***** Task inputs *****
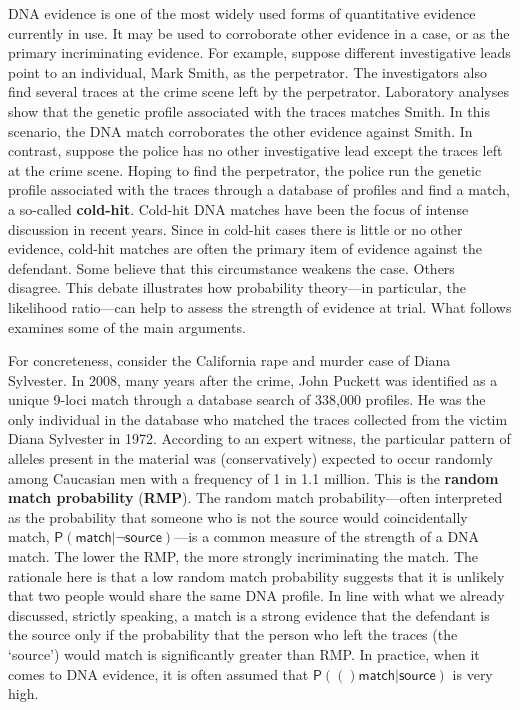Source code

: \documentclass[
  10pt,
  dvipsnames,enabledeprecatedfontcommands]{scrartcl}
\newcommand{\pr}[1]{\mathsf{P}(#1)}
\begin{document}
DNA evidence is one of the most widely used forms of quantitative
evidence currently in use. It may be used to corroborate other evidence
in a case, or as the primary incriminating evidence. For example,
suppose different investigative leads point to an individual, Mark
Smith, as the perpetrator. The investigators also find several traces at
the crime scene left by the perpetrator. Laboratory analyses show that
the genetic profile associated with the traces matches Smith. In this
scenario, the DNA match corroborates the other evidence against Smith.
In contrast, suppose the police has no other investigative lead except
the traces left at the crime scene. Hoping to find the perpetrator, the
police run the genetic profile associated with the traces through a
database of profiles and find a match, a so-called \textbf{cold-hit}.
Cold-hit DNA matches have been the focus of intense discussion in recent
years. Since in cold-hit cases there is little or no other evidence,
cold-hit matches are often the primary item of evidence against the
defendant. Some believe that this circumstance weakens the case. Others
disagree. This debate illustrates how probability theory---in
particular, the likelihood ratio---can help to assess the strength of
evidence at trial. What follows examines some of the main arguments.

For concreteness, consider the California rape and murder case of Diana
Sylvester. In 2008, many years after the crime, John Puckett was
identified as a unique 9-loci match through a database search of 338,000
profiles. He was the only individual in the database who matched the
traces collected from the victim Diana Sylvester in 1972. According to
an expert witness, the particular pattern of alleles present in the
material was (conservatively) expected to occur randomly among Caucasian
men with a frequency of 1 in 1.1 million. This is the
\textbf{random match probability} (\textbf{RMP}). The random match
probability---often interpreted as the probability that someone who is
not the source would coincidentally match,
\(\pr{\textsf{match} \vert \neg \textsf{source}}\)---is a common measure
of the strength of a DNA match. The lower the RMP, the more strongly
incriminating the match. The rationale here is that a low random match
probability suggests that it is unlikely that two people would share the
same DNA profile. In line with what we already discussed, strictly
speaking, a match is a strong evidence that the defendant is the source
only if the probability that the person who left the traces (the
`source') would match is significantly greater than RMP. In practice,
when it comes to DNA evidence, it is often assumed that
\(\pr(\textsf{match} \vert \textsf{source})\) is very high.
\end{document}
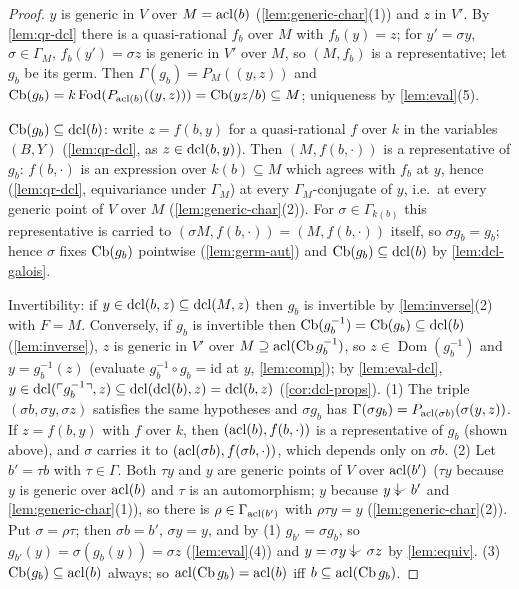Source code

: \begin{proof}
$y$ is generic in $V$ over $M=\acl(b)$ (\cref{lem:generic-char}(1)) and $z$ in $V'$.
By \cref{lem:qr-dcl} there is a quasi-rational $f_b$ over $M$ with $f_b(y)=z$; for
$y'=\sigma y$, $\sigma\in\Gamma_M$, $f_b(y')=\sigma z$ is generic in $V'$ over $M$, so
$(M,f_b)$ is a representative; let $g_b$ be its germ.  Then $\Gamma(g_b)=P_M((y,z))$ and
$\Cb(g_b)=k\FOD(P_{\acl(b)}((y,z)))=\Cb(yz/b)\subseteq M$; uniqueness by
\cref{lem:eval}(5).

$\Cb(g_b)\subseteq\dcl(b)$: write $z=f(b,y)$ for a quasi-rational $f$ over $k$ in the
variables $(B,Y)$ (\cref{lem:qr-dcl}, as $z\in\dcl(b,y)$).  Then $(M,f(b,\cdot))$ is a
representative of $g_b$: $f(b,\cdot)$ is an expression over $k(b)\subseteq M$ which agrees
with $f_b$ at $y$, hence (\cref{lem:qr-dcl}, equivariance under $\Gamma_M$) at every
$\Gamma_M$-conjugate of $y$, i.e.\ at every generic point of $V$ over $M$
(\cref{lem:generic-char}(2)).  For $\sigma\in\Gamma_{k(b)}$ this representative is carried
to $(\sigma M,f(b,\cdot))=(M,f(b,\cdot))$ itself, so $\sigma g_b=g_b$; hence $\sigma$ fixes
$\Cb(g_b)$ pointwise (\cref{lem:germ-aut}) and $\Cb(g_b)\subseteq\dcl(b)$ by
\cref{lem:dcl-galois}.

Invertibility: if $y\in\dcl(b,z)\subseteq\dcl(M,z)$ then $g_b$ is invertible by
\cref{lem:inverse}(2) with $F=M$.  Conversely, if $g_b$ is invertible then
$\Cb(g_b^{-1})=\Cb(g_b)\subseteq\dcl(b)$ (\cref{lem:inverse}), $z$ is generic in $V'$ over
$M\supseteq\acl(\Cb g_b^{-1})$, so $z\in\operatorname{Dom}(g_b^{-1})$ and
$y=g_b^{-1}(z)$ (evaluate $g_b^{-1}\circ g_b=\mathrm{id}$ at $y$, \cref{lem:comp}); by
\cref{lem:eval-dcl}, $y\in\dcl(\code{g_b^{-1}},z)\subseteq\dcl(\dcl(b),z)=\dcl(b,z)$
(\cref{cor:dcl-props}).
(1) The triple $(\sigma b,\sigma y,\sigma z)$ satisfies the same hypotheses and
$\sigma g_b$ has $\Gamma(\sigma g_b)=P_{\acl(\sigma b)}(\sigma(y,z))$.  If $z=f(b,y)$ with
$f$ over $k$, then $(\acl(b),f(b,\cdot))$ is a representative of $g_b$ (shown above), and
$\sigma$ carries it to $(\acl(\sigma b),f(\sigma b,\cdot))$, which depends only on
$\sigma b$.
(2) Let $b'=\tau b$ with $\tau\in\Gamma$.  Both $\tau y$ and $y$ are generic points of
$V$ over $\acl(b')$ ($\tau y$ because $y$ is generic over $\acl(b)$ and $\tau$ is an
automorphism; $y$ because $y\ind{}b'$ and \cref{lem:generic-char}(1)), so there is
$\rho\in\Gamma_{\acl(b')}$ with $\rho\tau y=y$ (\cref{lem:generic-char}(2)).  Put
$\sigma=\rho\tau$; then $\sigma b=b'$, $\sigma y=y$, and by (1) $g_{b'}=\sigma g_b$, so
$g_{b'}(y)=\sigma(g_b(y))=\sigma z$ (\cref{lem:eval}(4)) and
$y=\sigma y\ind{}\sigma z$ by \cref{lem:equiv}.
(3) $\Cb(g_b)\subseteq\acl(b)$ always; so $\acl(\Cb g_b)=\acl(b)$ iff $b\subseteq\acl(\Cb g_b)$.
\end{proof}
*****
» What you need to do
Please quote exactly the run of lines that starts the entries and ends at the line containing "In contrast, suppose", leaving out every picture.

» Response to the task
Source code

: \documentclass[
  10pt,
  dvipsnames,enabledeprecatedfontcommands]{scrartcl}
\newcommand{\pr}[1]{\mathsf{P}(#1)}
\begin{document}
DNA evidence is one of the most widely used forms of quantitative
evidence currently in use. It may be used to corroborate other evidence
in a case, or as the primary incriminating evidence. For example,
suppose different investigative leads point to an individual, Mark
Smith, as the perpetrator. The investigators also find several traces at
the crime scene left by the perpetrator. Laboratory analyses show that
the genetic profile associated with the traces matches Smith. In this
scenario, the DNA match corroborates the other evidence against Smith.
In contrast, suppose the police has no other investigative lead except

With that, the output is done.